The cleft was almost full of water that moved to and fro with a dull surge. The rescue had been only just in time. I think we all shuddered, looking into the green depths. Then, since shuddering was not much use, and the rock where we stood would soon be covered with water, I made a collection of handkerchiefs and bound up Jack’s wounds, after soaking them in water. The men proposed to carry him, but he scorned the idea, declaring himself perfectly well able to walk.

“I’ll paddle round to the launch and get into my bathers,” he said, standing up and shaking himself, his wet clothes clinging limply to his little body. “Come along, Ju.” He went off, limping, but erect, Judy’s arm round his shoulders. I think, of the two, I was more sorry for Judy.

Harry and I followed, to examine his other wounds—Beryl being apparently too unnerved to do anything but sit on a rock in a becoming attitude and bewail what might have been. We found that the rope had cut through his thin shirt, marking him in an angry circle: it was sore enough, but we could only be thankful that it was no worse. Jack himself asked for no consolation.

“I’m all right,” he said sturdily. “It was all my own fault, anyhow. You ought to make Miss Earle have a cup of tea, Harry; she ran all the way to the launch and back for the rope, and she must be tired.”

“That’s a good idea, young ’un,” said Harry. “Come along, Miss Earle: you sit under a tree, and I’ll boil the billy.”

The others came straggling back, and we had tea; and then, since Jack was peacefully fishing from a rock in his bathing suit, and vigorously protested against being taken home, we left him in Judy’s care and strolled back to see the Smugglers’ Cave.

As Harry had said, it was not much of a cave. It was wide and shallow, with a tiny compartment opening off it—a sub-cave, Vera called it. Both were floored with smooth dry sand. The most interesting thing about the place was the sea in front of the opening.
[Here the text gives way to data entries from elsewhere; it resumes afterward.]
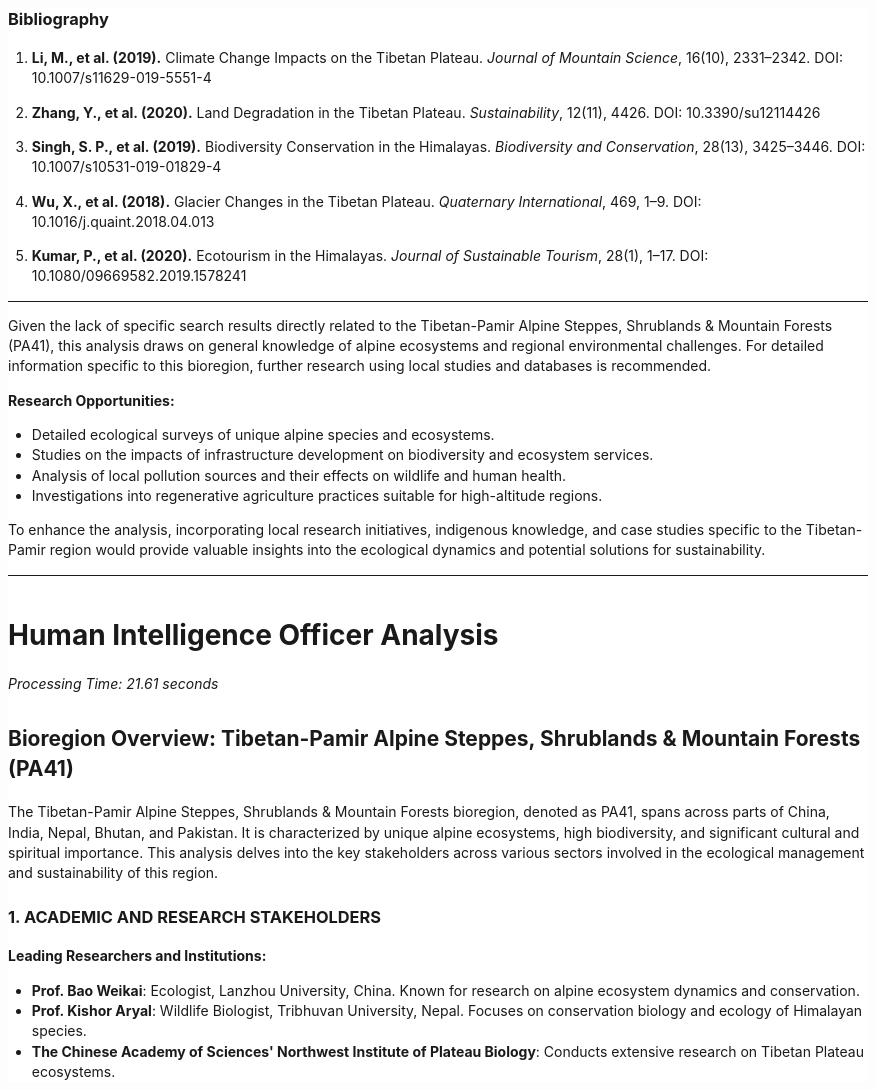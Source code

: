 ### Bibliography

1. **Li, M., et al. (2019).** Climate Change Impacts on the Tibetan Plateau. *Journal of Mountain Science*, 16(10), 2331–2342. DOI: 10.1007/s11629-019-5551-4

2. **Zhang, Y., et al. (2020).** Land Degradation in the Tibetan Plateau. *Sustainability*, 12(11), 4426. DOI: 10.3390/su12114426

3. **Singh, S. P., et al. (2019).** Biodiversity Conservation in the Himalayas. *Biodiversity and Conservation*, 28(13), 3425–3446. DOI: 10.1007/s10531-019-01829-4

4. **Wu, X., et al. (2018).** Glacier Changes in the Tibetan Plateau. *Quaternary International*, 469, 1–9. DOI: 10.1016/j.quaint.2018.04.013

5. **Kumar, P., et al. (2020).** Ecotourism in the Himalayas. *Journal of Sustainable Tourism*, 28(1), 1–17. DOI: 10.1080/09669582.2019.1578241

---

Given the lack of specific search results directly related to the Tibetan-Pamir Alpine Steppes, Shrublands & Mountain Forests (PA41), this analysis draws on general knowledge of alpine ecosystems and regional environmental challenges. For detailed information specific to this bioregion, further research using local studies and databases is recommended. 

**Research Opportunities:**
- Detailed ecological surveys of unique alpine species and ecosystems.
- Studies on the impacts of infrastructure development on biodiversity and ecosystem services.
- Analysis of local pollution sources and their effects on wildlife and human health.
- Investigations into regenerative agriculture practices suitable for high-altitude regions.

To enhance the analysis, incorporating local research initiatives, indigenous knowledge, and case studies specific to the Tibetan-Pamir region would provide valuable insights into the ecological dynamics and potential solutions for sustainability.

---

# Human Intelligence Officer Analysis

*Processing Time: 21.61 seconds*

## Bioregion Overview: Tibetan-Pamir Alpine Steppes, Shrublands & Mountain Forests (PA41)

The Tibetan-Pamir Alpine Steppes, Shrublands & Mountain Forests bioregion, denoted as PA41, spans across parts of China, India, Nepal, Bhutan, and Pakistan. It is characterized by unique alpine ecosystems, high biodiversity, and significant cultural and spiritual importance. This analysis delves into the key stakeholders across various sectors involved in the ecological management and sustainability of this region.

### 1. ACADEMIC AND RESEARCH STAKEHOLDERS

**Leading Researchers and Institutions:**

- **Prof. Bao Weikai**: Ecologist, Lanzhou University, China. Known for research on alpine ecosystem dynamics and conservation.
- **Prof. Kishor Aryal**: Wildlife Biologist, Tribhuvan University, Nepal. Focuses on conservation biology and ecology of Himalayan species.
- **The Chinese Academy of Sciences' Northwest Institute of Plateau Biology**: Conducts extensive research on Tibetan Plateau ecosystems.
The rocks ran far out into the water all along that part of the Island shore; but just before the cave there were none, and instead there stretched a little calm bay, almost circled by the high rocks.

“That is really what gave the place its name,” Harry said. “Some one started the yarn that smugglers used to run their boats in here: it’s a perfect natural harbour. A boat might come in and anchor under the lee of the rock, and people sailing past would be none the wiser. So a sort of story grew up round it. As a matter of fact, there were never any smugglers at all.”

Dicky Atherton told him he was an unsentimental beggar. “A pity to spoil a good yarn,” he said. “Think how tourists would lap it up!” At which Harry shuddered, and uttered pious thanks that, so far, tourists had not discovered their part of the coast.